Cryptochromes (CRYs) are blue-light receptors involved in photomorphogenesis in plants. Flavin adenine dinucleotide (FAD) is one of the chromophores of cryptochromes; its resting state oxidized form is converted into a signalling state neutral semiquionod radical (FADH˙) form. Studies have shown that cryptochrome 1 from Arabidopsis thaliana (AtCRY1) can bind ATP at its photolyase homology region (PHR), resulting in accumulation of FADH˙ form. This study used light-induced difference Fourier transform infrared spectroscopy to investigate how ATP influences structural changes in AtCRY1-PHR during the photoreaction. In the presence of ATP, there were large changes in the signals from the protein backbone compared with in the absence of ATP. The deprotonation of a carboxylic acid was observed only in the presence of ATP; this was assigned as aspartic acid (Asp) 396 through measurement of Asp to glutamic acid mutants.

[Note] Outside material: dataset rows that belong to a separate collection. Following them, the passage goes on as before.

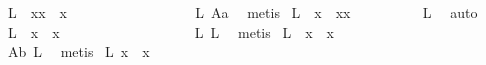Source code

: \begin{isabellebody}
\isamarkupfalse%
\ L{}{\isacharcolon}\ \ {\isachardoublequoteopen}{\isasymbox}{\isacharparenleft}{\isacharparenleft}{\isasymbox}{\isasymbox}x{\isacharparenright}{\isasymcdot}x{\isacharparenright}\ {\isasymapprox}\ {\isasymbox}{\isasymbox}x{\isachardoublequoteclose}%
\isadelimproof
\ \ \ \ \ \ \ \ \ \ \ \ \ \ \ \ %
\endisadelimproof
%
\isatagproof
{}\isamarkupfalse%
\ L{}\ A{}a\ \isamarkupfalse%
\ metis%
\endisatagproof
{\isafoldproof}%
%
\isadelimproof
%
\endisadelimproof
\isanewline
{}\isamarkupfalse%
\ L{}{\isacharcolon}\ \ {\isachardoublequoteopen}{\isasymbox}{\isasymbox}{\isacharparenleft}x{\isasymbox}{\isacharparenright}\ {\isasymapprox}\ {\isasymbox}{\isacharparenleft}{\isasymbox}{\isasymbox}{\isacharparenleft}x{\isasymbox}{\isacharparenright}{\isacharparenright}{\isasymcdot}{\isacharparenleft}x{\isasymbox}{\isacharparenright}{\isachardoublequoteclose}%
\isadelimproof
\ \ \ \ \ \ \ \ %
\endisadelimproof
%
\isatagproof
{}\isamarkupfalse%
\ L{}\ \isamarkupfalse%
\ auto%
\endisatagproof
{\isafoldproof}%
%
\isadelimproof
%
\endisadelimproof
\isanewline
{}\isamarkupfalse%
\ L{}{\isacharcolon}\ \ {\isachardoublequoteopen}{\isasymbox}{\isasymbox}{\isacharparenleft}x{\isasymbox}{\isacharparenright}\ {\isasymapprox}\ {\isasymbox}{\isacharparenleft}x{\isasymbox}{\isacharparenright}{\isachardoublequoteclose}%
\isadelimproof
\ \ \ \ \ \ \ \ \ \ \ \ \ \ \ \ \ %
\endisadelimproof
%
\isatagproof
{}\isamarkupfalse%
\ L{}\ L{}\ \isamarkupfalse%
\ metis%
\endisatagproof
{\isafoldproof}%
%
\isadelimproof
%
\endisadelimproof
\isanewline
{}\isamarkupfalse%
\ L{}{\isacharcolon}\ \ {\isachardoublequoteopen}{\isasymbox}{\isasymbox}{\isacharparenleft}x{\isasymbox}{\isacharparenright}\ {\isasymapprox}\ {\isasymbox}x{\isachardoublequoteclose}%
\isadelimproof
\ \ \ \ \ \ \ \ \ \ \ \ \ \ \ \ \ \ \ \ \ %
\endisadelimproof
%
\isatagproof
{}\isamarkupfalse%
\ A{}b\ L{}\ \isamarkupfalse%
\ metis%
\endisatagproof
{\isafoldproof}%
%
\isadelimproof
%
\endisadelimproof
\isanewline
{}\isamarkupfalse%
\ L{}{}{\isacharcolon}\ {\isachardoublequoteopen}{\isasymbox}{\isasymbox}x\ {\isasymapprox}\ {\isasymbox}x{\isachardoublequoteclose}%
\isadelimproof
\ \ \ \ \ \ \ \ \ \ \ \ \ \ \ \ \ \ \ \ \ \ \ \ %
\endisadelimproof
%
\isatagproof
{}\isamarkupfalse%

\end{isabellebody}
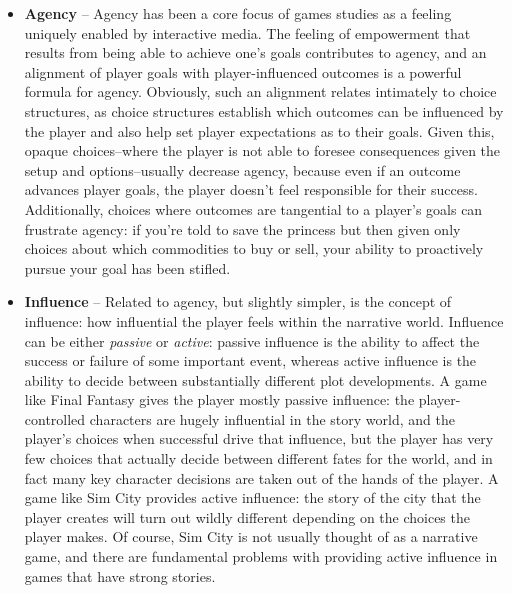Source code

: \begin{itemize}
  \item \textbf{Agency} -- Agency has been a core focus of games studies as a feeling uniquely enabled by interactive media.
%
The feeling of empowerment that results from being able to achieve one's goals contributes to agency, and an alignment of player goals with player-influenced outcomes is a powerful formula for agency.
%
Obviously, such an alignment relates intimately to choice structures, as choice structures establish which outcomes can be influenced by the player and also help set player expectations as to their goals.
%
Given this, opaque choices--where the player is not able to foresee consequences given the setup and options--usually decrease agency, because even if an outcome advances player goals, the player doesn't feel responsible for their success.
%
Additionally, choices where outcomes are tangential to a player's goals can frustrate agency: if you're told to save the princess but then given only choices about which commodities to buy or sell, your ability to proactively pursue your goal has been stifled.

  \item \textbf{Influence} -- Related to agency, but slightly simpler, is the concept of influence: how influential the player feels within the narrative world.
%
Influence can be either \emph{passive} or \emph{active}: passive influence is the ability to affect the success or failure of some important event, whereas active influence is the ability to decide between substantially different plot developments.
%
A game like Final Fantasy \citep{FinalFantasy} gives the player mostly passive influence: the player-controlled characters are hugely influential in the story world, and the player's choices when successful drive that influence, but the player has very few choices that actually decide between different fates for the world, and in fact many key character decisions are taken out of the hands of the player.
%
A game like Sim City \citep{SimCity} provides active influence: the story of the city that the player creates will turn out wildly different depending on the choices the player makes.
%
Of course, Sim City is not usually thought of as a narrative game, and there are fundamental problems with providing active influence in games that have strong stories.


\end{itemize}
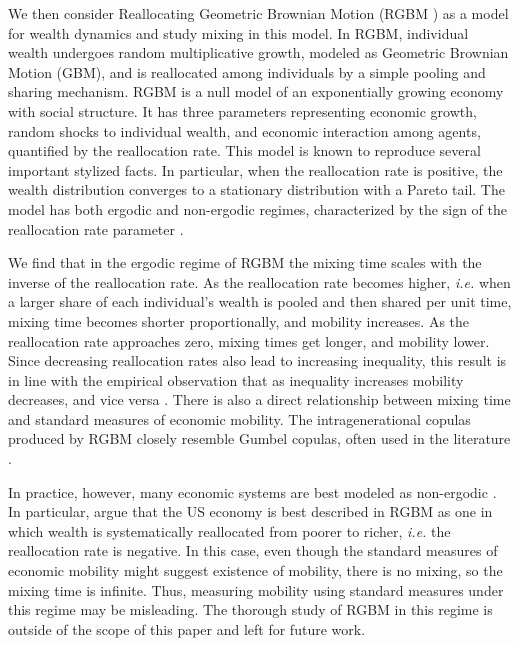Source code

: \documentclass[11pt]{article}
\newcommand{\ie}{{\it i.e.}\xspace}
\numberwithin{equation}{section}
\begin{document}
We then consider Reallocating Geometric Brownian Motion (RGBM \citep{MarsiliMaslovZhang1998,LiuSerota2017,BermanPetersAdamou2019}) as a model for wealth dynamics and study mixing in this model. In RGBM, individual wealth undergoes random multiplicative growth, modeled as Geometric Brownian Motion (GBM), and is reallocated among individuals by a simple pooling and sharing mechanism. RGBM is a null model of an exponentially growing economy with social structure. It has three parameters representing economic growth, random shocks to individual wealth, and economic interaction among agents, quantified by the reallocation rate. This model is known to reproduce several important stylized facts. In particular, when the reallocation rate is positive, the wealth distribution converges to a stationary distribution with a Pareto tail. The model has both ergodic and non-ergodic regimes, characterized by the sign of the reallocation rate parameter \citep{BermanPetersAdamou2019}.

We find that in the ergodic regime of RGBM the mixing time scales with the inverse of the reallocation rate. As the reallocation rate becomes higher, \ie when a larger share of each individual's wealth is pooled and then shared per unit time, mixing time becomes shorter proportionally, and mobility increases. As the reallocation rate approaches zero, mixing times get longer, and mobility lower. Since decreasing reallocation rates also lead to increasing inequality, this result is in line with the empirical observation that as inequality increases mobility decreases, and vice versa \citep{corak2013}. There is also a direct relationship between mixing time and standard measures of economic mobility. The intragenerational copulas produced by RGBM closely resemble Gumbel copulas, often used in the literature \citep{Gumbel1958,TrivediZimmer2007}.

In practice, however, many economic systems are best modeled as non-ergodic \citep{Peters2019b}. In particular, \citet{BermanPetersAdamou2019} argue that the US economy is best described in RGBM as one in which wealth is systematically reallocated from poorer to richer, \ie the reallocation rate is negative. In this case, even though the standard measures of economic mobility might suggest existence of mobility, there is no mixing, so the mixing time is infinite. Thus, measuring mobility using standard measures under this regime may be misleading. The thorough study of RGBM in this regime is outside of the scope of this paper and left for future work.
\end{document}

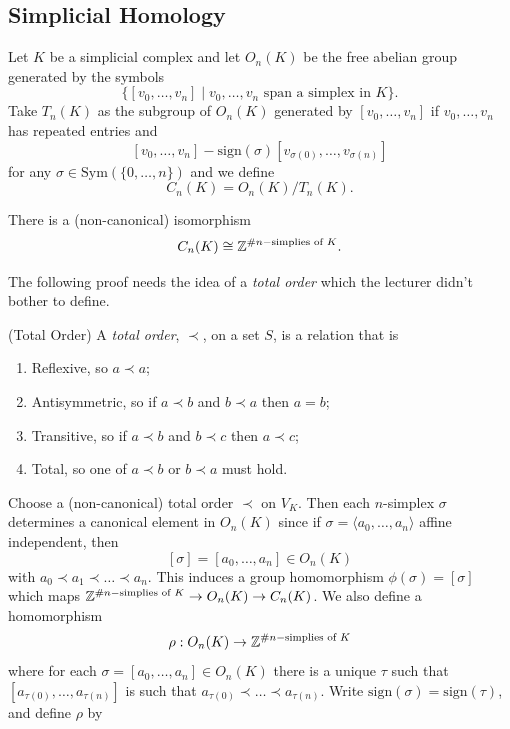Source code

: \documentclass{article}
\begin{document}
\subsection{Simplicial Homology}
\begin{definition}
	Let $ K $ be a simplicial complex and let $ O_n(K) $ be the free abelian group generated by the symbols
	\[
		\{[v_0,\dots, v_n]\mid v_0,\dots, v_n \text{ span a simplex in } K\}.
	\]
	Take $ T_n(K) $ as the subgroup of $ O_n(K) $ generated by $ [v_0,\dots, v_n] $ if $ v_0,\dots, v_n $ has repeated entries and
	\[
		[v_0,\dots, v_n] - \mathrm{sign}(\sigma)[v_{\sigma(0)}, \dots, v_{\sigma(n)}] 
	\]
	for any $ \sigma\in \mathrm{Sym}(\{0,\dots, n\}) $ and we define
	\[
	  C_n(K) = O_n(K)/T_n(K).
	\]
\end{definition}
\begin{lemma}
  There is a (non-canonical) isomorphism
  \[
	  C_n(K) \cong \mathbb{Z}^{\# n-\text{simplies of } K}.
  \]
\end{lemma}
\pf The following proof needs the idea of a \textit{total order} which the lecturer didn't bother to define.
\begin{definition}
	(Total Order) A \textit{total order}, $ \prec $, on a set $ S $, is a relation that is
	\begin{enumerate}
		\item Reflexive, so $ a\prec a $;
		\item Antisymmetric, so if $ a\prec b $ and $ b\prec a $ then $ a = b $;
		\item Transitive, so if $ a\prec b $ and $ b\prec c $ then $ a\prec c $;
		\item Total, so one of $ a\prec b $ or $ b\prec a $ must hold.
	\end{enumerate}
\end{definition}
Choose a (non-canonical) total order $ \prec $ on $ V_K $. Then each $ n $-simplex $ \sigma $ determines a canonical element in $ O_n(K) $ since if $ \sigma = \langle a_0,\dots, a_n\rangle $ affine independent, then 
\[
	[\sigma] = [a_0,\dots, a_n]\in O_n(K)
\]
with $ a_0 \prec a_1\prec \dots \prec a_n $. This induces a group homomorphism $ \phi(\sigma) = [\sigma] $ which maps $ \mathbb{Z}^{\# n-\text{simplies of } K} \to O_n(K) \to C_n(K) $. We also define a homomorphism 
\[
  \rho: O_n(K) \to  \mathbb{Z}^{\# n-\text{simplies of } K}  
\]
where for each $ \sigma = [a_0,\dots, a_n] \in O_n(K) $ there is a unique $ \tau $ such that $ [a_{\tau(0)},\dots, a_{\tau(n)}] $ is such that $ a_{\tau(0)} \prec \dots \prec a_{\tau(n)} $. Write $ \mathrm{sign}(\sigma) = \mathrm{sign}(\tau) $, and define $ \rho $ by
\end{document}
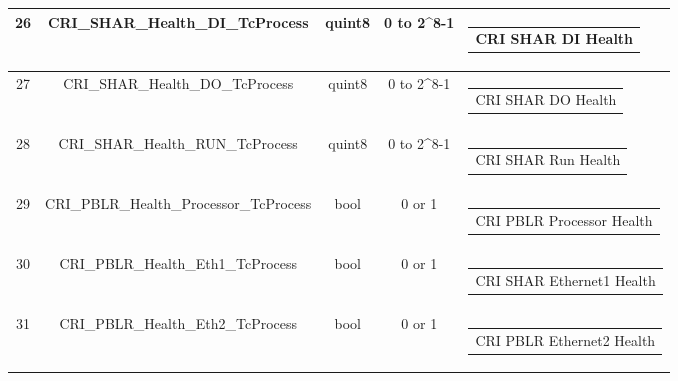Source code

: \begin{landscape}
\begin{longtable}[c]{|c|c|c|c|c|}
		26             & CRI\_SHAR\_Health\_DI\_TcProcess                                                  & quint8            & 0 to 2\textasciicircum 8-1                                                                                               & \begin{tabular}[c]{@{}c@{}} CRI SHAR DI Health \end{tabular}                      \\ \hline
		27             & CRI\_SHAR\_Health\_DO\_TcProcess                                                  & quint8            & 0 to 2\textasciicircum 8-1                                                                                               & \begin{tabular}[c]{@{}c@{}} CRI SHAR DO Health \end{tabular}                      \\ \hline
		28             & CRI\_SHAR\_Health\_RUN\_TcProcess                                                  & quint8            & 0 to 2\textasciicircum 8-1                                                                                               & \begin{tabular}[c]{@{}c@{}} CRI SHAR Run Health \end{tabular}                      \\ \hline
		29             & CRI\_PBLR\_Health\_Processor\_TcProcess                                                  & bool            & 0 or 1                                                                                               & \begin{tabular}[c]{@{}c@{}} CRI PBLR Processor Health \end{tabular}                      \\ \hline
		30             & CRI\_PBLR\_Health\_Eth1\_TcProcess                                                  & bool            & 0 or 1                                                                                                & \begin{tabular}[c]{@{}c@{}} CRI SHAR Ethernet1 Health \end{tabular}                      \\ \hline
		31             & CRI\_PBLR\_Health\_Eth2\_TcProcess                                                  & bool            & 0 or 1                                                                                               & \begin{tabular}[c]{@{}c@{}} CRI PBLR Ethernet2 Health \end{tabular}                      \\ \hline

\end{longtable}
\end{landscape}
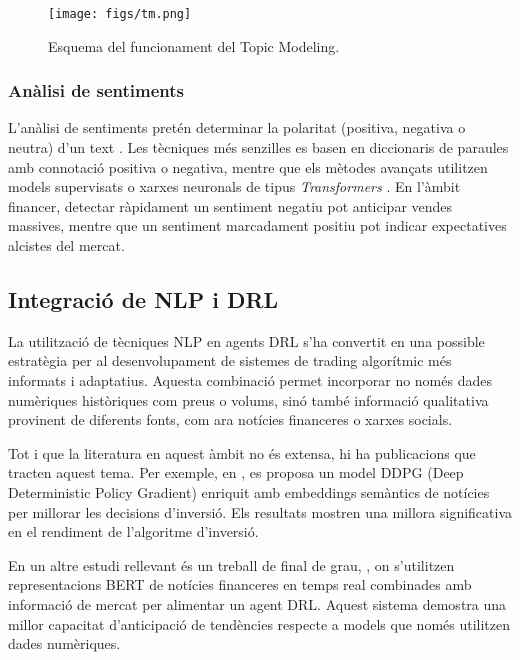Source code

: \documentclass[12pt,a4paper,twoside]{book}
\begin{document}
\begin{figure}[H]
	\centering
	\texttt{[image: figs/tm.png]}
	\caption{Esquema del funcionament del Topic Modeling\cite{esquemaRL}.}
	\label{fig:context-anoni1}
\end{figure}

\subsubsection{Anàlisi de sentiments}

L'anàlisi de sentiments pretén determinar la polaritat (positiva, negativa o neutra) d'un text \cite{kennedy2006sentiment}. Les tècniques més senzilles es basen en diccionaris de paraules amb connotació positiva o negativa, mentre que els mètodes avançats utilitzen models supervisats o xarxes neuronals de tipus \emph{Transformers} \cite{TABINDAKOKAB2022100157}. En l'àmbit financer, detectar ràpidament un sentiment negatiu pot anticipar vendes massives, mentre que un sentiment marcadament positiu pot indicar expectatives alcistes del mercat.


\subsection{Integració de NLP i DRL}

La utilització de tècniques NLP en agents DRL s'ha convertit en una possible estratègia per al desenvolupament de sistemes de trading algorítmic més informats i adaptatius. Aquesta combinació permet incorporar no només dades numèriques històriques com preus o volums, sinó també informació qualitativa provinent de diferents fonts, com ara notícies financeres o xarxes socials.

Tot i que la literatura en aquest àmbit no és extensa, hi ha publicacions que tracten aquest tema. Per exemple, en \cite{gangopadhyay}, es proposa un model DDPG (Deep Deterministic Policy Gradient) enriquit amb embeddings semàntics de notícies per millorar les decisions d'inversió. Els resultats mostren una millora significativa en el rendiment de l'algoritme d'inversió.

En un altre estudi rellevant és un treball de final de grau, \cite{alvarez2023real}, on s'utilitzen representacions BERT de notícies financeres en temps real combinades amb informació de mercat per alimentar un agent DRL. Aquest sistema demostra una millor capacitat d'anticipació de tendències respecte a models que només utilitzen dades numèriques.
\end{document}
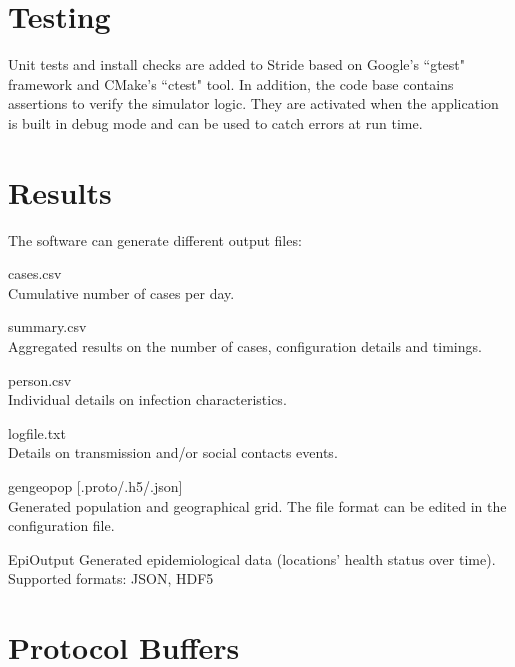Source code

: %
\section{Testing}
Unit tests and install checks are added to Stride based on Google's ``gtest" framework and CMake's ``ctest" tool.
In addition, the code base contains assertions to verify the simulator logic.
They are activated when the application is built in debug mode and can be used to catch errors at run time.


\section{Results}
\label{section:Results}

The software can generate different output files:
\begin{compactdesc}
	\item [cases.csv] \ \\
	Cumulative number of cases per day.
	\item [summary.csv] \ \\
	Aggregated results on the number of cases, configuration details and timings.
	\item [person.csv] \ \\
	Individual details on infection characteristics.
	\item [logfile.txt] \ \\
	Details on transmission and/or social contacts events.
    \item [gengeopop {[.proto/.h5/.json]}] \ \\
    Generated population and geographical grid. The file format can be edited in the configuration file.
    \item [EpiOutput]
    Generated epidemiological data (locations' health status over time). Supported formats: JSON, HDF5
\end{compactdesc}


\section{Protocol Buffers}
\label{section:protobuf}

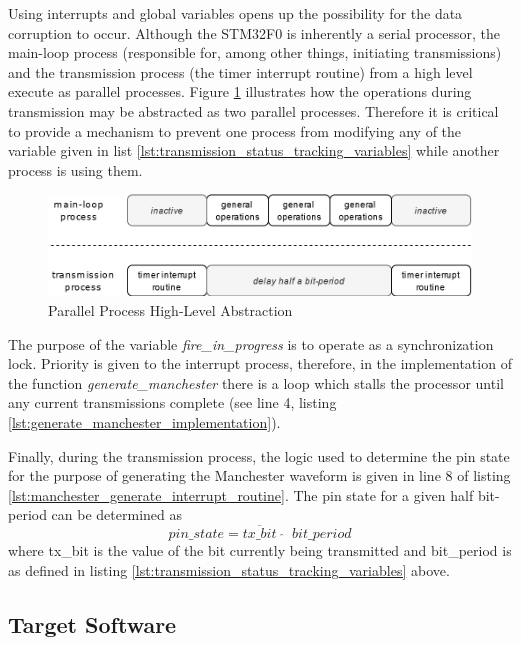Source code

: Using interrupts and global variables opens up the possibility for the data corruption to occur. Although the STM32F0 is inherently a serial processor, the main-loop process (responsible for, among other things, initiating transmissions) and the transmission process (the timer interrupt routine) from a high level execute as parallel processes. Figure \ref{fig:parallel_process_abstraction} illustrates how the operations during transmission may be abstracted as two parallel processes. Therefore it is critical to provide a mechanism to prevent one process from modifying any of the variable given in list \ref{lst:transmission_status_tracking_variables} while another process is using them.

\begin{figure}[H]
	\centering
	\includegraphics[width=0.8\linewidth]{figures/design/parallel_process_transmission.png}
	\caption{Parallel Process High-Level Abstraction}
	\label{fig:parallel_process_abstraction}
\end{figure}

The purpose of the variable \textit{fire\_in\_progress} is to operate as a synchronization lock. Priority is given to the interrupt process, therefore, in the implementation of the function \textit{generate\_manchester} there is a loop which stalls the processor until any current transmissions complete (see line 4, listing \ref{lst:generate_manchester_implementation}).

Finally, during the transmission process, the logic used to determine the pin state for the purpose of generating the Manchester waveform is given in line 8 of listing \ref{lst:manchester_generate_interrupt_routine}. The pin state for a given half bit-period can be determined as \[pin\_state = \overline{tx\_bit} \;\; \widehat{} \;\; bit\_period\] where tx\_bit is the value of the bit currently being transmitted and bit\_period is as defined in listing \ref{lst:transmission_status_tracking_variables} above.








\subsection{Target Software}

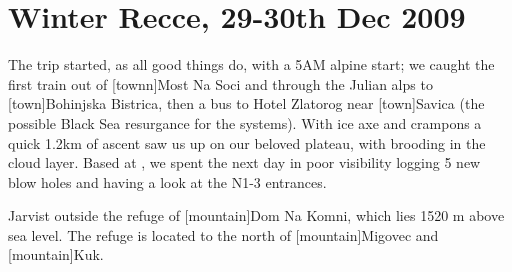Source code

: \section{Winter Recce, 29-30th Dec 2009}

The trip started, as all good things do, with a 5AM alpine start; we caught the first train out of [townn]{Most Na Soci} and through the Julian alps to [town]{Bohinjska Bistrica}, then a bus to Hotel Zlatorog near [town]{Savica} (the possible Black Sea resurgance for the  systems). With ice axe and crampons a quick 1.2km of ascent saw us up on our beloved plateau, with  brooding in the cloud layer. Based at , we spent the next day in poor visibility logging 5 new blow holes and having a look at the N1-3 entrances.



\begin{pagefigure}
\checkoddpage \ifoddpage \forcerectofloat \else \forceversofloat \fi
{}
\caption{Jarvist outside the refuge of [mountain]Dom Na Komni, which lies 1520 m above sea level. The refuge is located to the north of  [mountain]Migovec and [mountain]Kuk. } \label{Dom Na Komni in snow}
\end{pagefigure}




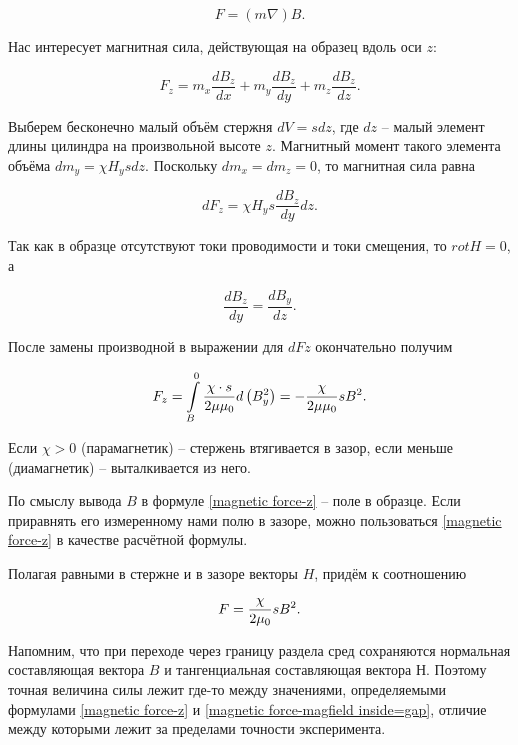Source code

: \begin{equation*}
F = (m\nabla)B.
\end{equation*}

Нас интересует магнитная сила, действующая на образец вдоль оси $z$:

\begin{equation*}
F_z = m_x \frac{dB_z}{dx} + m_y \frac{dB_z}{dy} + m_z \frac{dB_z}{dz}.
\end{equation*}

Выберем бесконечно малый объём стержня $dV = sdz$, где $dz$ -- малый элемент длины цилиндра на произвольной высоте $z$. Магнитный момент такого элемента объёма $dm_y = \chi H_y s dz$. Поскольку $dm_x = dm_z = 0$, то магнитная сила равна

\begin{equation*}
dF_z = \chi H_y s \frac{dB_z}{dy} dz.
\end{equation*}

Так как в образце отсутствуют токи проводимости и токи смещения, то $rot H = 0$, а

\begin{equation*}
\frac{dB_z}{dy} = \frac{dB_y}{dz}.
\end{equation*}

После замены производной в выражении для $dFz$ окончательно получим

\begin{equation}
\eqmark{magnetic force-z}
F_z = \int\limits_B^0 \frac{\chi\cdot s}{2\mu \mu_0}d\left( B_y^2 \right) = - \frac{\chi}{2\mu \mu_0} sB^2.
\end{equation}

Если $\chi > 0$ (парамагнетик) -- стержень втягивается в зазор, если меньше (диамагнетик) -- выталкивается из него.

По смыслу вывода $B$ в формуле \eqref{magnetic force-z} -- поле в образце. Если приравнять его измеренному нами полю в зазоре, можно пользоваться \eqref{magnetic force-z} в качестве расчётной формулы.

Полагая равными в стержне и в зазоре векторы $H$, придём к соотношению

\begin{equation}
\eqmark{magnetic force-magfield inside gap}
F = \frac{\chi}{2\mu_0} sB^2.
\end{equation}

Напомним, что при переходе через границу раздела сред сохраняются нормальная составляющая вектора $B$ и тангенциальная составляющая вектора $Н$. Поэтому точная величина силы лежит где-то между значениями, определяемыми формулами \eqref{magnetic force-z} и \eqref{magnetic force-magfield inside=gap}, отличие между которыми лежит за пределами точности эксперимента.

This corresponds to the protonation state of Asp396 estimated from the reported pK_a values of Asp396; that is, the side chain of Asp396 is deprotonated and protonated for the ATP-free and -bound forms, respectively, in our experimental condition at pH8. Therefore, Asp396 acts a proton donor to FAD when it is ptotonated. It was indicated that the protonation/deprotination process of Asp396 is correlated with the accunumulation of FADH˙ and protein conformational changes.